Des accusations de corruption dans le scandale de Panama en 1893 et de compromission avec Cornélius Herz, un escroc qui l’a aidé à financer La Justice, lui font perdre son siège de député du Var. Se consacrant alors à l’écriture, il se pose en défenseur acharné du capitaine Dreyfus, publiant le J’accuse de Zola dans L’Aurore où il est chef du service politique.
En mars 1906, la victoire du parti radical le propulse au ministère de l’Intérieur du gouvernement Sarrien. Son chef de cabinet, Émile Buré, le surnomme « le Tigre », après avoir assisté à une de ses colères envers un préfet. En octobre 1906, Sarrien étant malade, il accède enfin à la présidence du Conseil, à 65 ans ! L’agitation sociale l’empêche de réaliser son programme. Sa politique de répression, notamment envers les vignerons du Midi en 1907 et les mineurs du Pas-de-Calais en 1908, lui vaut le surnom de « briseur de grèves ». Parallèlement, il crée le premier ministère du Travail et de la Prévoyance sociale, établit le dimanche comme jour de repos et instaure un impôt progressif sur le revenu. Sa réforme de la police aboutit à la création des fameuses Brigades du Tigre, de la Mondaine, des fichiers de police criminelle et de l’Identité judiciaire. Le “Briseur de grèves” crée le premier ministère du Travail et établit le dimanche comme jour de repos.
Clemenceau perd la présidence du Conseil en 1909. En mai 1913, il lance son journal, L’Homme libre, suspendu un mois après la déclaration de guerre, car trop critique envers l’état-major. Avant de renaître sous le titre L’Homme enchaîné.
Le “Père la Victoire”
Président de la commission de l’Armée et de la commission des Affaires étrangères au Sénat depuis novembre 1915, il refuse toute paix de compromis. Poincaré fait appel à lui le 16 novembre 1917 pour le ministère de la Guerre et la présidence du Conseil. Clemenceau critique la façon dont est menée la guerre.

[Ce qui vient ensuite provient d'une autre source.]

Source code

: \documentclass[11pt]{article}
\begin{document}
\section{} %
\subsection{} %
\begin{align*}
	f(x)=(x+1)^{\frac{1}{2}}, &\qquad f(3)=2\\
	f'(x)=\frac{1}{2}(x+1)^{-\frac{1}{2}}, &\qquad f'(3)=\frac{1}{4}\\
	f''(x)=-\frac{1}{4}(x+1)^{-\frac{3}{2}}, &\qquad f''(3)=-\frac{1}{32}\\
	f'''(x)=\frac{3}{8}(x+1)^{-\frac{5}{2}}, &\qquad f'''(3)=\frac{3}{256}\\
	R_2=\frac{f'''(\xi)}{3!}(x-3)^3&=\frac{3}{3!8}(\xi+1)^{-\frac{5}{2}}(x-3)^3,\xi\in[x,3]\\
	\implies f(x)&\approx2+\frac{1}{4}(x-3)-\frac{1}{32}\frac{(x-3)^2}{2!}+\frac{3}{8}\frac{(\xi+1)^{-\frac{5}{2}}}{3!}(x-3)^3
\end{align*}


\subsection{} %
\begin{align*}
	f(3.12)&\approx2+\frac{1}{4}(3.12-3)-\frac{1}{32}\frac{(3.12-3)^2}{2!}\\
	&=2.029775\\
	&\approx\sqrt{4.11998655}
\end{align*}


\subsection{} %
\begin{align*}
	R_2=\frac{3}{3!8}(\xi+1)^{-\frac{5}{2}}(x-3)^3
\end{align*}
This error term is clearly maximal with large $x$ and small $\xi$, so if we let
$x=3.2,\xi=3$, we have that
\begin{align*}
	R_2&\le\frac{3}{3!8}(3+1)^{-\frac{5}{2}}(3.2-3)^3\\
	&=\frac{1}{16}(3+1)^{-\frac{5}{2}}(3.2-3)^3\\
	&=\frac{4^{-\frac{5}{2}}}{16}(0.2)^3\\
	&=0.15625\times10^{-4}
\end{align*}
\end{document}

Bridgeman Images – Georges Clemenceau se rend dans les tranchées en septembre 1917 pour soutenir les poilus.
L’opinion publique le réclame. Le 17 novembre 1917, Clemenceau constitue son gouvernement et prend le ministère de la Guerre. À 76 ans, le Tigre ne ménage pas ses efforts et rend visite aux poilus. Sa popularité crève tous les plafonds. Il veut conduire ses soldats à « l’ivresse de la victoire ». Le 11 novembre 1918, celui que l’on surnomme le « Père la Victoire » prononce le discours de sa vie : « La France, hier soldat de dieu, aujourd’hui soldat de l’humanité, sera toujours le soldat de l’idéal. »

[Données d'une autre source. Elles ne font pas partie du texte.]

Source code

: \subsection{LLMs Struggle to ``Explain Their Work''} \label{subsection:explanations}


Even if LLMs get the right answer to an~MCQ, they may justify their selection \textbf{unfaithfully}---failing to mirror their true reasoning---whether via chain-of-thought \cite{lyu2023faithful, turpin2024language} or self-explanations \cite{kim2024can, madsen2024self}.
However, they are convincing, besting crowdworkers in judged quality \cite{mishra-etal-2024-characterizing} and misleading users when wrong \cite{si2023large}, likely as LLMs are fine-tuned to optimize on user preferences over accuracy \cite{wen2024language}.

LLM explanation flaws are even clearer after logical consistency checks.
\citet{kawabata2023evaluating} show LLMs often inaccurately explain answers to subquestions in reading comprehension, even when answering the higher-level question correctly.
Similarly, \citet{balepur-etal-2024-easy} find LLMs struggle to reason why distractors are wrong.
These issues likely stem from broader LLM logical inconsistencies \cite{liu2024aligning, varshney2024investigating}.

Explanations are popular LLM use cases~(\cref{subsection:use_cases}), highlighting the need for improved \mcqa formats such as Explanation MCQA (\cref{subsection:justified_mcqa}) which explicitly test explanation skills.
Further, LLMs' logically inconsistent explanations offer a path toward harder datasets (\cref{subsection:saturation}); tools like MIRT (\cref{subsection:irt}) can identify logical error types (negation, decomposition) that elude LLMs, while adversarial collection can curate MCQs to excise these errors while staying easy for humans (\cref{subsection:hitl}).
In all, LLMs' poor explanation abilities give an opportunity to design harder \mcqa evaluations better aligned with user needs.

Bridgeman Images – Défenseur acharné du capitaine Dreyfus, il fait publier le “J’accuse” de Zola.
Plébiscité pour briguer la présidence de la République en janvier 1920, il est devancé par Paul Deschanel. Il tire alors sa révérence. Vaincu par une crise d’urémie, il rend les armes le 24 novembre 1929. Sa dernière volonté : qu’on dépose dans son cercueil des fleurs dont l’avaient honoré les soldats de 1914.
“Le Tigre et le Président”
Ce film retrace les luttes politiques entre Paul Deschanel, un idéaliste qui veut changer le pays, et Georges Clemenceau qui lui concède l’élection présidentielle en 1920. Inspiré de faits réels méconnus, ce long-métrage réhabilite ce personnage poétique, grâce à deux acteurs investis avec gourmandise : André Dussollier dans le costume de Clemenceau, et Jacques Gamblin, dans celui de Deschanel.